Migrationwatch has done a poll. It has produced a press release based on the results. It has emailed them to the newspapers. The Mail and Express have published them without raising a question. Deja vu, all over again.

The results of the poll are not very surprising. It finds that most people want a cap on immigration, and are worried about the population hitting 70 million. Given that just a few days ago Migrationwatch was issuing completely false claims about a million illegal immigrants swamping the NHS, it's hardly surprising that people who read and believe such crap then become anti-immigrant in their views.

On top of that, in the last few days the tabloids have told us they are going to be manning the swine flu helpline eventhough they can't speak English, they're stealing council houses (even when they aren't), they're cutting off their fingerprints, they're holding up British tourists at knifepoint, they're killers, fraudsters and ruining's been an endless cycle of nasty coverage.

And then they wonder why people might want to cap immigration.

But Migrationwatch can never play fair. Its last poll included some semantic trickery which rendered the whole exercise worthless. And when the Mail quotes a Home Office spokesman saying the poll is 'based on leading questions' it needs a closer look.
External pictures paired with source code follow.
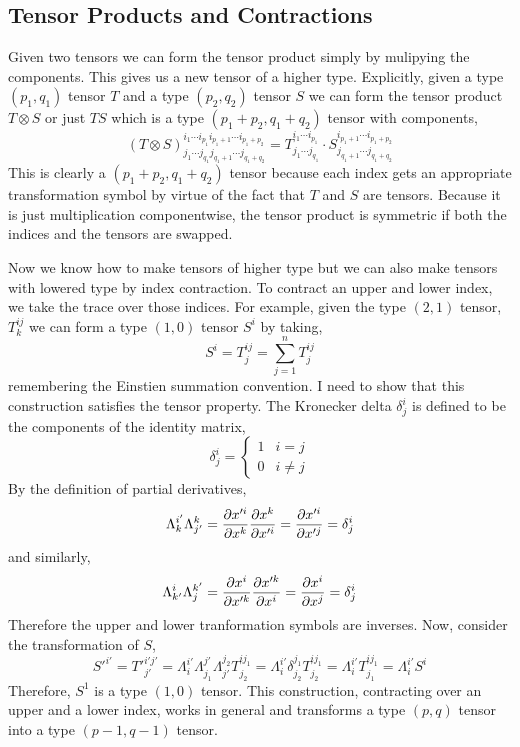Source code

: \documentclass[11pt, a4paper]{article}
\begin{document}
\subsection{Tensor Products and Contractions}
Given two tensors we can form the tensor product simply by mulipying the components. This gives us a new tensor of a higher type. Explicitly, given a type $(p_1, q_1)$ tensor $T$ and a type $(p_2, q_2)$ tensor $S$ we can form the tensor product $T \otimes S$ or just $TS$ which is a type $(p_1 + p_2, q_1 + q_2)$ tensor with components,
\[ (T \otimes S)^{i_1 \cdots i_{p_1}  i_{p_1 + 1} \cdots i_{p_1 + p_2}}_{j_1 \cdots j_{q_1}  j_{q_1 + 1} \cdots j_{q_1 + q_2}} = T^{i_1 \cdots i_{p_1}}_{j_1 \cdots j_{q_1}} \cdot S^{i_{p_1 + 1} \cdots i_{p_1 + p_2}}_{j_{q_1 + 1} \cdots j_{q_1 + q_2}} \]
This is clearly a $(p_1 + p_2, q_1 + q_2)$ tensor because each index gets an appropriate transformation symbol by virtue of the fact that $T$ and $S$ are tensors. Because it is just multiplication componentwise, the tensor product is symmetric if both the indices and the tensors are swapped.  
\par
Now we know how to make tensors of higher type but we can also make tensors with lowered type by index contraction. To contract an upper and lower index, we take the trace over those indices. For example, given the type $(2,1)$ tensor, $T^{ij}_{k}$ we can form a type $(1,0)$ tensor $S^i$ by taking,
\[S^i = T^{ij}_{j} = \sum_{j = 1}^n T^{ij}_j \]
remembering the Einstien summation convention. I need to show that this construction satisfies the tensor property. The Kronecker delta $\delta^i_j$ is defined to be the components of the identity matrix,
\[ \delta^i_j = 
\begin{cases}
1 & i = j\\
0 & i \neq j
\end{cases}\]
By the definition of partial derivatives,
\[ \Lambda^{i'}_k \Lambda^{k}_{j'} = \frac{\partial{x'^i}}{\partial{x^k}} \frac{\partial{x^k}}{\partial{x'^i}} = \frac{\partial{x'^i}}{\partial{x'^j}} = \delta^i_j \]
and similarly,
\[ \Lambda^{i}_{k'} \Lambda^{k'}_{j}=  \frac{\partial{x^i}}{\partial{x'^k}} \frac{\partial{x'^k}}{\partial{x^i}}  = \frac{\partial{x^i}}{\partial{x^j}} = \delta^i_j \]
Therefore the upper and lower tranformation symbols are inverses. Now, consider the transformation of $S$,
\[S'^{i'} = T'^{i'j'}_{j'} = \Lambda^{i'}_{i} \Lambda^{j'}_{j_1} \Lambda^{j_2}_{j'} T^{ij_1}_{j_2} = \Lambda^{i'}_{i} \delta^{j_1}_{j_2} T^{ij_1}_{j_2} = \Lambda^{i'}_{i} T^{ij_1}_{j_1} = \Lambda^{i'}_{i} S^{i} \]
Therefore, $S^1$ is a type $(1, 0)$ tensor. This construction, contracting over an upper and a lower index, works in general and transforms a type $(p, q)$ tensor into a type $(p-1, q-1)$ tensor. 
\end{document}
The first question asked was:

According to official statistics, the population of the UK will rise from 61 million today to around 70 million in 2028. How would you feel about a population of this size?
But the problem with this question is with the multiple choice answers which were:

  • Delighted
  • Wouldn't mind
  • Slightly worried
  • Very worried
  • Don't know

Does anyone else detect a bias towards the negative there? Surely there should have been a choice along the lines of 'not worried' - the distance between 'wouldn't mind' and 'delighted' seems rather larger than between 'slightly worried' and 'very worried'. This is, of course, partly the responsibility of YouGov, which should know better as a reputable polling firm.

It should perhaps be added that YouGov was founded by Stephan Shakespeare, who is also the largest shareholder in the firm. He also owns ConservativeHome, was a former Conservative Parliamentary candidate and a spokesman for Jeffrey Archer during his London Mayor campaign...
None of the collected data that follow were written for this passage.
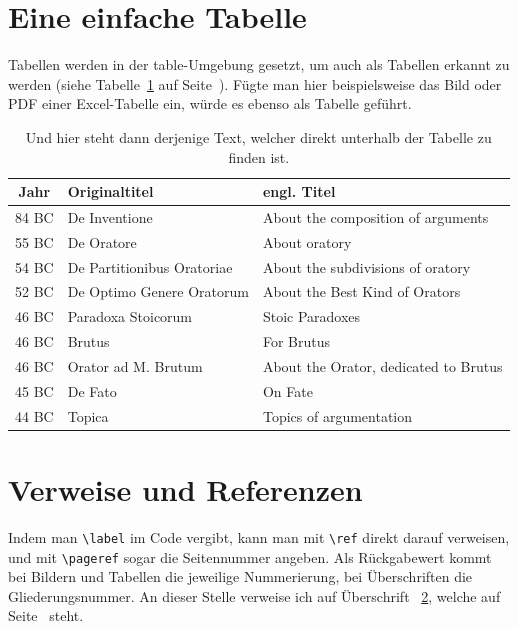 \section{Eine einfache Tabelle}

Tabellen werden in der table-Umgebung gesetzt, um auch als Tabellen erkannt zu werden (siehe Tabelle~\ref{tab:WerkCicero} auf Seite~\pageref{tab:WerkCicero}). Fügte man hier beispielsweise das Bild oder PDF einer Excel-Tabelle ein, würde es ebenso  als Tabelle geführt. 

\begin{table}[!t]
	\centering
	\begin{tabular}{cll}\hline\hline
	Jahr & Originaltitel & engl. Titel \\ \hline
	84 BC & De Inventione & About the composition of arguments \\
	55 BC & De Oratore & About oratory \\
	54 BC & De Partitionibus Oratoriae & About the subdivisions of oratory \\
	52 BC & De Optimo Genere Oratorum & About the Best Kind of Orators \\
	46 BC & Paradoxa Stoicorum & Stoic Paradoxes \\
	46 BC & Brutus & For Brutus \\
	46 BC & Orator ad M. Brutum & About the Orator, dedicated to Brutus \\
	45 BC & De Fato & On Fate \\
	44 BC & Topica & Topics of argumentation \\ \hline\hline
	\end{tabular}
	\caption[Dies ist der Kurztitel fürs Verzeichnis]{Und hier steht dann derjenige Text, welcher direkt unterhalb der Tabelle zu finden ist.}
	\label{tab:WerkCicero} 	%
\end{table}






\section{Verweise und Referenzen}
\label{sec:references}
Indem man \verb+\label+ im Code vergibt, kann man mit \verb+\ref+ direkt darauf verweisen, und mit \verb+\pageref+ sogar die Seitennummer angeben. Als Rückgabewert kommt bei Bildern und Tabellen die jeweilige Nummerierung, bei Überschriften die Gliederungsnummer. An dieser Stelle verweise ich auf Überschrift~ \ref{sec:references}, welche auf Seite~ \pageref{sec:references} steht.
It's the second question of the poll that raises the biggest question. Here it is, in full:

According to official figures, around 70 per cent of that estimated increase – about 7 million people – is likely to be as a result of immigration. Some argue that this will put great strain on resources in the UK, while others argue that the economic benefits justify this level of immigration.
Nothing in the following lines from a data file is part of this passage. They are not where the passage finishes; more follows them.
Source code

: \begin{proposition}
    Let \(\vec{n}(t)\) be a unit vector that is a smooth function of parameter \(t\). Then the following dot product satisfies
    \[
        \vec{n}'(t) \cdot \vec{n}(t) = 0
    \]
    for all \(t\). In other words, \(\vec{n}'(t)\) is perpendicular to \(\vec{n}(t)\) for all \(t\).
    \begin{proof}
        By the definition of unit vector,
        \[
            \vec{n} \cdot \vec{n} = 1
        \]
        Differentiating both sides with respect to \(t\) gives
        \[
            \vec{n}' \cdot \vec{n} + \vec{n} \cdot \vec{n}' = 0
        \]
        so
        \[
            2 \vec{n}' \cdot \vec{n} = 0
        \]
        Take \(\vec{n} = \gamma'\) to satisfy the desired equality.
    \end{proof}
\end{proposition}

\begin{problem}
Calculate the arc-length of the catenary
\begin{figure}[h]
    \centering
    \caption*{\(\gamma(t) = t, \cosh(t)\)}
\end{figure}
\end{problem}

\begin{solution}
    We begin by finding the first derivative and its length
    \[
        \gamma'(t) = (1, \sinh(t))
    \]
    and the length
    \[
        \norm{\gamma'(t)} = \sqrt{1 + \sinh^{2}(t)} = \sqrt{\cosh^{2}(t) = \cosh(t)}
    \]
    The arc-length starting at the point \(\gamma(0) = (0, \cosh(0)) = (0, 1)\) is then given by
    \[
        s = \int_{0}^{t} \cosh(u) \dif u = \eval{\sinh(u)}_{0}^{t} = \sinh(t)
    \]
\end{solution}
To stop the population rising to 70 million, net immigration needs to be cut from around 250,000 per year to around 50,000.

In your opinion which of the following is the right level of NET immigration for Britain (i.e. the number of people who enter minus the number of people who leave)?
The first sentence - a 'likely' percentage of an 'estimated' increase is very woolly. The second makes the negative far more attractive than the positive angle - especially since Migrationwatch endlessly (and erroneously) tell us there is no economic benefit. The third sentence is unbelievably leading and also total bollocks - if net immigration is rising, then it is almost certain that 70 million will be reached at some point. It is simply not credible to say net immigration of 50,000 a year would 'stop the population rising to 70 million.' (Indeed, forecasts say it would hit that figure after 2081)

Guess what? 22% of respondents did plump for net immigration of 50,000. There were more (32%) who went for 'one in, one out', while 22% said no immigration at all.

Of course, the consequences of no immigration are not explained in the same, leading detail as the answer Migrationwatch wants - its policy is for a cut to around 60,000 a year. Amazing how these things work out, huh?

The third question reheated Home Secretary Alan Johnson's statement that he did not 'lie awake at night' worrying about the population hitting 70 million. 78% then said he was 'out of touch with people like me'. Do 78% of the people in this country really 'lie awake at night' worrying about that? Almost certainly not, so why is he out of touch?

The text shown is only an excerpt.